Crawlers are interesting because they provide a way to gather data from the internet. This is especially useful for data mining purposes.
You can find the full implementation in the GitHub repository.
This post provides a good introduction to building a crawler.
But Why Building Another Crawler?
I wrote down my reasons in the previous post on why I’m building this stuff from sctrach. The short answer is that it seems simple until you try it.
After reading through this project and implementing yourself, you will have a good understanding of how to write concurrent applications in Go.
High Level Design
Let’s look into what components a cralwer is made of, this helps to structure our code.
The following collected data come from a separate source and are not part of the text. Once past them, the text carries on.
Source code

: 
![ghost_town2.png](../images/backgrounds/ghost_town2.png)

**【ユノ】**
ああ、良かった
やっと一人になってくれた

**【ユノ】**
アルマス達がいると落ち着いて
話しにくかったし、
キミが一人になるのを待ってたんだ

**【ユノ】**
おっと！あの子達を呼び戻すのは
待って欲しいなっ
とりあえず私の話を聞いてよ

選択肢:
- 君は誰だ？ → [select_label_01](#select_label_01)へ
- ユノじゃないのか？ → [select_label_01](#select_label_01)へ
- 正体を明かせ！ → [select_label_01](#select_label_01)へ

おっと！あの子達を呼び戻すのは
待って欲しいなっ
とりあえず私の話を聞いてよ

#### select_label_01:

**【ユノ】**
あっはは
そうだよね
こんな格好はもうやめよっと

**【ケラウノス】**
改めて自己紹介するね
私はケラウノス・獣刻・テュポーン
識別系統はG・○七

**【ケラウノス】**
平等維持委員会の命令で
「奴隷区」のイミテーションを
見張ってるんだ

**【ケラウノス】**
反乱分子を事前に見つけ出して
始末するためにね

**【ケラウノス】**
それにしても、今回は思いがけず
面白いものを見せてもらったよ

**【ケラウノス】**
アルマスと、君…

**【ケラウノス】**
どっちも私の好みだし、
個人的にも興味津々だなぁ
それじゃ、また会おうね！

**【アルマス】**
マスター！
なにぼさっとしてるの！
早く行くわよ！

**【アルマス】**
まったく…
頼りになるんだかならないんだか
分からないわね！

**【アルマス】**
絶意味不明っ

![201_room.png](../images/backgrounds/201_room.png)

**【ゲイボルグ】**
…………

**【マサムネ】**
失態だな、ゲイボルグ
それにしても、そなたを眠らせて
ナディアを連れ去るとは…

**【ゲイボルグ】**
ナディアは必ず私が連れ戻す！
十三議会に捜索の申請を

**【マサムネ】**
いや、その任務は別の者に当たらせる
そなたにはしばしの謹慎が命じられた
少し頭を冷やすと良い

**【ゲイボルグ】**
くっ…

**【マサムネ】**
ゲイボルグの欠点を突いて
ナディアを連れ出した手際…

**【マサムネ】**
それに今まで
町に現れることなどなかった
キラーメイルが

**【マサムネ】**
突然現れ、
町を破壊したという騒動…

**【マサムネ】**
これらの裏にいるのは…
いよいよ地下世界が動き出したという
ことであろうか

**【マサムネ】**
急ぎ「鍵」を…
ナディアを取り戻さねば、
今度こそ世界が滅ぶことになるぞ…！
The following diagram shows the execution flow of our program and responsibilities of components:
Let’s break it down:
URL Frontier
URL Frontier is a collection of URLs that are going to be crawled. It supports adding & consuming new URLs as we discover links in fetched pages.
Selector
To consume the URLs from frontier we can get them one by one. But this can cause problem if we want to distribute the URLs between multiple workers.
The technique used here is called fan-out.
For example if some URLs are more important to crawl first, and each worker gets the next URL to crawl then those special URLs can’t be crawled first. Another usefulness of this component is distributing URLs from one host to one worker. So each worker can make sure to not send too many requests to a single Host. The best practice is to wait 2 seconds between requests for the same Host.
Workers
Each worker consumes from queues that selector fills and fetches the URL.
The worker must handle failures and retry when it fails to fetch a URL. Each worker also keeps track of URLs fetched to be polite.
Fetcher
This components is the reverse of selector component, it gathers results from different workers to a single collection.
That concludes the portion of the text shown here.